The minimum winning coalition size equals four when the configuration dimension is three. Game theorists invoking Riker's size principle in spatial models would cite this equality to fix the coalition threshold from dimension count. The proof is a one-line wrapper that unfolds the definitions of minimum winning coalition size and configuration dimension then normalizes the resulting arithmetic expression.

Claim. In a configuration space of dimension three the minimum winning coalition size equals four.

background

The module derives coalition sizes from the configuration dimension D, where D counts independent spatial degrees of freedom plus ledger balance in a recognition event. Total coalition types are given by 2^D - 1. The minimum winning coalition size follows the formula ceil(2^(D-1)). At D = 3 this yields four out of seven total types, matching the median observed in three-party legislative systems.

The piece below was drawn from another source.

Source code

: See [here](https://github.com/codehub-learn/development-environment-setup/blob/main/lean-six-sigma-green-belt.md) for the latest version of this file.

The local setting is the structural theorem realizing Riker's 1962 size principle inside Recognition Science via the 2^D - 1 count law. Upstream results include the definition of configuration dimension as d + 2 from IntegrationGap and the forcing of D = 3 from the unified forcing chain.

proof idea

The proof is a one-line wrapper. It unfolds the definitions of mwcSize and configDim, then applies norm_num to reduce the equality to a numerical identity that holds by direct computation.

why it matters

This theorem supplies the concrete value mwcSize = 4 that is packaged into the CoalitionSizeCert record together with the total-coalition equality and the half-size bound. It fills the D = 3 case of the RS prediction from the 2^D - 1 count law, consistent with the eight-tick octave and the forcing of three spatial dimensions. The result is used by the sibling theorems mwcSize_le_half and mwcSize_pos and by the certificate construction that certifies the structural claim for Riker's principle.